**Task objective:**
Of all the lines below, return only those starting with the line holding "- Trades gagnants : 150" and going on through the line holding "2637.61686 | 2642.88686 |", exactly as written.

**Input material:**
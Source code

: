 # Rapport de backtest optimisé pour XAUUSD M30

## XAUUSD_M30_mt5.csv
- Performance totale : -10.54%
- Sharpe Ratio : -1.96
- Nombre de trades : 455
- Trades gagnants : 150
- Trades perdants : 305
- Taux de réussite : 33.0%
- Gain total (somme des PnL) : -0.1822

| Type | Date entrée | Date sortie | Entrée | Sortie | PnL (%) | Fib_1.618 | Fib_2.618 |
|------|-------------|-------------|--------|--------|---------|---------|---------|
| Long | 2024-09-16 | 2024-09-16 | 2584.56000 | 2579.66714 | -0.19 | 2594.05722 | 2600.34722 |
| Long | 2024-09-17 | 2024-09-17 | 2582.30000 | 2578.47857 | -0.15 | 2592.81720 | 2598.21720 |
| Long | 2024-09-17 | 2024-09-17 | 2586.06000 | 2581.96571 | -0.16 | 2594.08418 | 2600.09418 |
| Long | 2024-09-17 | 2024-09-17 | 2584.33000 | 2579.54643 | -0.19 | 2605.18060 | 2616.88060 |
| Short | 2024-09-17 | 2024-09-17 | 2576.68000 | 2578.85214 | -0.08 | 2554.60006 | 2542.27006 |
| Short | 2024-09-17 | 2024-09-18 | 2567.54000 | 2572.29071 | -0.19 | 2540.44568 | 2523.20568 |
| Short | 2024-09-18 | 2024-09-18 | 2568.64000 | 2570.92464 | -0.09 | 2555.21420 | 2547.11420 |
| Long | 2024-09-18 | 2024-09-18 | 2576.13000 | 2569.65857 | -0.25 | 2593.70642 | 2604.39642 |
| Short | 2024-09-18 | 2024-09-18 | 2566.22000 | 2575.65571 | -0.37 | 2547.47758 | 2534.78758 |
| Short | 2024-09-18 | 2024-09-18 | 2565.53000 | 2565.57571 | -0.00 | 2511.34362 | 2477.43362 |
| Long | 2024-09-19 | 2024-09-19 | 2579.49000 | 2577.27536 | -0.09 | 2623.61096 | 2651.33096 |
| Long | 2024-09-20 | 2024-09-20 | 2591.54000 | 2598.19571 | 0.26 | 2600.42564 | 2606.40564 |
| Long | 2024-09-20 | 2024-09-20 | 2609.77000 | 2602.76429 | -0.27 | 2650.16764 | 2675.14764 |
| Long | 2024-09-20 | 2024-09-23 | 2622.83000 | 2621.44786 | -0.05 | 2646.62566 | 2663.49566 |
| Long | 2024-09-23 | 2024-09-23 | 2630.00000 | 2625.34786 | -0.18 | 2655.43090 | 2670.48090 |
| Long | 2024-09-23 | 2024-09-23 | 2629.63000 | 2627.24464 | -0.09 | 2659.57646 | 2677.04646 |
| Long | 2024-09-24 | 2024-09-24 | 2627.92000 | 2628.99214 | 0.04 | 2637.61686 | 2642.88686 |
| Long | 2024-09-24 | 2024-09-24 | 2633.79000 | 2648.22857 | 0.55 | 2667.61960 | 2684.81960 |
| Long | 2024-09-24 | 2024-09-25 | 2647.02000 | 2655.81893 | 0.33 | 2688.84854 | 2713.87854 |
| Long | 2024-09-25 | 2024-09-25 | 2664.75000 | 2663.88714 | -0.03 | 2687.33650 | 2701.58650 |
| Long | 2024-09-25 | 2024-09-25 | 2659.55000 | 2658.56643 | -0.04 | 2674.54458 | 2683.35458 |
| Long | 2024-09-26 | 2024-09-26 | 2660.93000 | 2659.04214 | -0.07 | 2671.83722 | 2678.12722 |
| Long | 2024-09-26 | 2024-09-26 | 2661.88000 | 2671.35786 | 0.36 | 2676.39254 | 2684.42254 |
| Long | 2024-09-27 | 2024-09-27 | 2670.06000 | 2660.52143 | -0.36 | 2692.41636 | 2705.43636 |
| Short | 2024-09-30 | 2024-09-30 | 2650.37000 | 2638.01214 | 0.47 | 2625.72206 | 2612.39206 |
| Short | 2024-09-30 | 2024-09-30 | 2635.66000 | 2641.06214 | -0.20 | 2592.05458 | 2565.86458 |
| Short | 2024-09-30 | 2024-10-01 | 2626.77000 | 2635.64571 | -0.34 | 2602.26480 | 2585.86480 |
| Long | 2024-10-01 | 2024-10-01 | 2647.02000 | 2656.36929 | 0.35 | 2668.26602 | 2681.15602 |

==

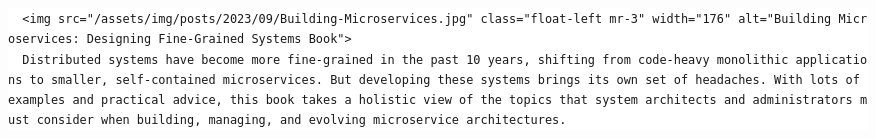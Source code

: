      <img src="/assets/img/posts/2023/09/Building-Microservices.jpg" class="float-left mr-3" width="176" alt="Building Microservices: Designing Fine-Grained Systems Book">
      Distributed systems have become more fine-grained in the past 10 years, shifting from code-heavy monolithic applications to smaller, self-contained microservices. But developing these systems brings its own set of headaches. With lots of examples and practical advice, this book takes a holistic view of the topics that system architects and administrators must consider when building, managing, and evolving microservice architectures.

**Answer box:**
- Trades gagnants : 150
- Trades perdants : 305
- Taux de réussite : 33.0%
- Gain total (somme des PnL) : -0.1822

| Type | Date entrée | Date sortie | Entrée | Sortie | PnL (%) | Fib_1.618 | Fib_2.618 |
|------|-------------|-------------|--------|--------|---------|---------|---------|
| Long | 2024-09-16 | 2024-09-16 | 2584.56000 | 2579.66714 | -0.19 | 2594.05722 | 2600.34722 |
| Long | 2024-09-17 | 2024-09-17 | 2582.30000 | 2578.47857 | -0.15 | 2592.81720 | 2598.21720 |
| Long | 2024-09-17 | 2024-09-17 | 2586.06000 | 2581.96571 | -0.16 | 2594.08418 | 2600.09418 |
| Long | 2024-09-17 | 2024-09-17 | 2584.33000 | 2579.54643 | -0.19 | 2605.18060 | 2616.88060 |
| Short | 2024-09-17 | 2024-09-17 | 2576.68000 | 2578.85214 | -0.08 | 2554.60006 | 2542.27006 |
| Short | 2024-09-17 | 2024-09-18 | 2567.54000 | 2572.29071 | -0.19 | 2540.44568 | 2523.20568 |
| Short | 2024-09-18 | 2024-09-18 | 2568.64000 | 2570.92464 | -0.09 | 2555.21420 | 2547.11420 |
| Long | 2024-09-18 | 2024-09-18 | 2576.13000 | 2569.65857 | -0.25 | 2593.70642 | 2604.39642 |
| Short | 2024-09-18 | 2024-09-18 | 2566.22000 | 2575.65571 | -0.37 | 2547.47758 | 2534.78758 |
| Short | 2024-09-18 | 2024-09-18 | 2565.53000 | 2565.57571 | -0.00 | 2511.34362 | 2477.43362 |
| Long | 2024-09-19 | 2024-09-19 | 2579.49000 | 2577.27536 | -0.09 | 2623.61096 | 2651.33096 |
| Long | 2024-09-20 | 2024-09-20 | 2591.54000 | 2598.19571 | 0.26 | 2600.42564 | 2606.40564 |
| Long | 2024-09-20 | 2024-09-20 | 2609.77000 | 2602.76429 | -0.27 | 2650.16764 | 2675.14764 |
| Long | 2024-09-20 | 2024-09-23 | 2622.83000 | 2621.44786 | -0.05 | 2646.62566 | 2663.49566 |
| Long | 2024-09-23 | 2024-09-23 | 2630.00000 | 2625.34786 | -0.18 | 2655.43090 | 2670.48090 |
| Long | 2024-09-23 | 2024-09-23 | 2629.63000 | 2627.24464 | -0.09 | 2659.57646 | 2677.04646 |
| Long | 2024-09-24 | 2024-09-24 | 2627.92000 | 2628.99214 | 0.04 | 2637.61686 | 2642.88686 |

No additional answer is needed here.